Thermographic phosphor (TP) thermometry has been widely used as one of the newly developed non-contact surface temperature measurement methods. However, temperature information is frequently lost locally because chemical bonding coatings are easily damaged during the measurement. This limits its application, such as in the case of jet impact, high-speed motion, high vibration, etc. We proposed to use of deep neural networks (DNNs) as a tool for recovering lost data. In this study, we captured the dynamic two-dimensional (2D) temperature field of jet impingement cooling a high temperature plate by TP thermometry. Different parts of the temperature information, including jet impact area and non-impact area, were then removed to assume the coating was damaged.
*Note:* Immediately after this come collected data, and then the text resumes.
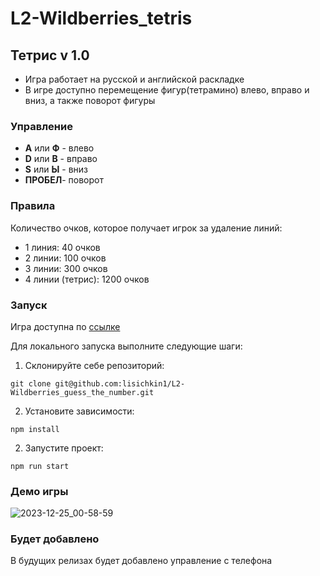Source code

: # L2-Wildberries_tetris

## Тетрис v 1.0

- Игра работает на русской и английской раскладке
- В игре доступно перемещение фигур(тетрамино) влево, вправо и вниз, а также поворот фигуры

### Управление

- **A** или **Ф** - влево
- **D** или **В** - вправо
- **S** или **Ы** - вниз
- **ПРОБЕЛ**- поворот

### Правила

Количество очков, которое получает игрок за удаление линий:

- 1 линия: 40 очков
- 2 линии: 100 очков
- 3 линии: 300 очков
- 4 линии (тетрис): 1200 очков

### Запуск

Игра доступна по [ссылке](https://lisichkin1.github.io/L2-Wildberries_tetris/)

Для локального запуска выполните следующие шаги:

1. Склонируйте себе репозиторий:

```
git clone git@github.com:lisichkin1/L2-Wildberries_guess_the_number.git
```

2. Установите зависимости:

```
npm install
```

2. Запустите проект:

```
npm run start
```

### Демо игры

![2023-12-25_00-58-59](https://github.com/lisichkin1/L2-Wildberries_guess_the_number/assets/91782961/a907afbb-999f-4c00-a9a4-7929ae95bd11)

### Будет добавлено

В будущих релизах будет добавлено управление с телефона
A prediction model was established by the DNNs using the 2D space and time coordinates as the input dataset and using the temperature information corresponding to the coordinates as the output dataset. The removed temperature information was then recovered using the developed regression model and compared with the raw temperature field to evaluate predicted results. The results showed that the removed data can be successfully recovered using the established DNN prediction model, in which the predicted accuracy was greater than 94.94%. While in the central and the boundary area of the jet, the model has a relatively poor performance, which is mainly due to the large temperature gradients. These results indicate that the established DNN model can be used to recover the lost temperature information but it is limited for applications in regions with drastic temperature changes.